Sunday, July 7, 2013

Don't go in the water

This week’s hot, hazy and humid weather, hovering in the mid-90s, drew beachgoers to Fogland State Beach in Tiverton, R.I., where stiff sea breezes and cooler ocean temperatures provided relief.

These tropical conditions also attracted some unwanted guests to the waters near our summer home.

“God created the great sea monsters,” says the Scripture verse in Genesis; and they invade New England every summer.

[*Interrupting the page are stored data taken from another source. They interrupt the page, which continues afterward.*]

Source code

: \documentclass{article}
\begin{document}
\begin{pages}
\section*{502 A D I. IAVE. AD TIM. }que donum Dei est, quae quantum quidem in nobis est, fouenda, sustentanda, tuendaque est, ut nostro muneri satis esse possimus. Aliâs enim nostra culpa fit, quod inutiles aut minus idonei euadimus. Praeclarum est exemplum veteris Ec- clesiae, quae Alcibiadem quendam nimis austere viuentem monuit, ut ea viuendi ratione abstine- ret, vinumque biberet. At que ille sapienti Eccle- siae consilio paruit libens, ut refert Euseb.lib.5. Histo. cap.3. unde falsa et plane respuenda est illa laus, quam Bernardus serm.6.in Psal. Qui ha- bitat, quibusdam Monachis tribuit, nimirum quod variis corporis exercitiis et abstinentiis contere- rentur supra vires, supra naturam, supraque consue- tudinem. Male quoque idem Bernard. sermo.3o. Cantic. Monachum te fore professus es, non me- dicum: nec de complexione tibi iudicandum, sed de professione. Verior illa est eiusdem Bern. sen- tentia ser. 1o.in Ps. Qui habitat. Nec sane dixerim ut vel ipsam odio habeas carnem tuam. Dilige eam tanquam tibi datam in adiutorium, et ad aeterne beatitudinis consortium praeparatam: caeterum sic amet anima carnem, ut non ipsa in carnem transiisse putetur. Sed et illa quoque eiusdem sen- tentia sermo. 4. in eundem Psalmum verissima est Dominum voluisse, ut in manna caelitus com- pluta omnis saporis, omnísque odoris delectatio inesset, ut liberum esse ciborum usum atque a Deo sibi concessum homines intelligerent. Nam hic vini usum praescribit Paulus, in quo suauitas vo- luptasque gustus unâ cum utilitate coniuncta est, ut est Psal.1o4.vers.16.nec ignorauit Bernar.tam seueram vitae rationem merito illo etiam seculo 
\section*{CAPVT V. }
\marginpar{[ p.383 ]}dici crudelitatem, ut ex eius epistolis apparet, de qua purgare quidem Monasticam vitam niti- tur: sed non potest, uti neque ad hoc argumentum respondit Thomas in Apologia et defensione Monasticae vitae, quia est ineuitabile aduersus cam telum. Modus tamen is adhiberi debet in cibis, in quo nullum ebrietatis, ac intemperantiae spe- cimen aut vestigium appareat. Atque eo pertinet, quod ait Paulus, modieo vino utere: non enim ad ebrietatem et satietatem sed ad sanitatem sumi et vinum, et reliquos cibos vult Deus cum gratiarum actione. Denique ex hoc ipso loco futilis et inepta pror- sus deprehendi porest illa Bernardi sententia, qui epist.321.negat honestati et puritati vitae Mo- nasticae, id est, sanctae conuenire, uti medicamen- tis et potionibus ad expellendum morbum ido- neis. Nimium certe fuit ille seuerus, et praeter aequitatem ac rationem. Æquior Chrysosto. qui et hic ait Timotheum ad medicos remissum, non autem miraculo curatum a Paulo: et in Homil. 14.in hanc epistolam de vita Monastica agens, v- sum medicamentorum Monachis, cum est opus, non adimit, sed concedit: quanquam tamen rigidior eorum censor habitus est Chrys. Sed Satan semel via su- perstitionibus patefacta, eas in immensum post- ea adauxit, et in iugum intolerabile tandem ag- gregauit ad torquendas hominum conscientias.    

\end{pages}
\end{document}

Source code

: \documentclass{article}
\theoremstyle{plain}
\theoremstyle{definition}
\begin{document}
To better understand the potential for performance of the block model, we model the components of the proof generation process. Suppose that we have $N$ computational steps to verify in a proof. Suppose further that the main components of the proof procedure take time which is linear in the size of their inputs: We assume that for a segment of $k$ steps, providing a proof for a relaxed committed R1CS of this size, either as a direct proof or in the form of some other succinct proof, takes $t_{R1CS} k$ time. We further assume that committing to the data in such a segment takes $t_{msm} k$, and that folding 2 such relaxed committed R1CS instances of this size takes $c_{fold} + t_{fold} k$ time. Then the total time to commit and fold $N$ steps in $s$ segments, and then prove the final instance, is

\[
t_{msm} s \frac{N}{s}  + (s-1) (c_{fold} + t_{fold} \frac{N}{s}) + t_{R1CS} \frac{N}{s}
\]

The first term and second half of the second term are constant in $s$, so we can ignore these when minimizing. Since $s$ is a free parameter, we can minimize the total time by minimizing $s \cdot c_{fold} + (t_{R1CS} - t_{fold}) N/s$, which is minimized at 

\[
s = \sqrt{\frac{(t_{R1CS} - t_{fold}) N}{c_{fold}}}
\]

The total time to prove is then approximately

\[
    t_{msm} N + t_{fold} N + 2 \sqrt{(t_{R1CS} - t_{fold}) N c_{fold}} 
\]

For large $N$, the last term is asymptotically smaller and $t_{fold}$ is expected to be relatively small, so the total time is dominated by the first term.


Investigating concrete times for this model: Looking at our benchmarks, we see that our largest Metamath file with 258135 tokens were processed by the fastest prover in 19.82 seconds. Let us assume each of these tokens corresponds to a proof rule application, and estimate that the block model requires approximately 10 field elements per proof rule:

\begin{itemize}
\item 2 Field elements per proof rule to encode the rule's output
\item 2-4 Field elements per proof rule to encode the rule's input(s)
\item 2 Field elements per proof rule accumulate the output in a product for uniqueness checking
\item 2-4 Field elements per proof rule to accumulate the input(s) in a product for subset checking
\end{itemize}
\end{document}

On the Fourth of July, a dozen swimmers were stung by Portuguese man-of-wars at nearby Horseneck Beach in Westport, Mass. One of the victims was hospitalized after being stung in the arm, and the others were treated on the beach by lifeguards.

A gelatinous creature, but not a true jellyfish, the Portuguese man-of-war is a fearsome animal that is actually a colony of individuals, including feeding and reproducing organisms.

Its bell is a gas-filled float up to 12-inches in length.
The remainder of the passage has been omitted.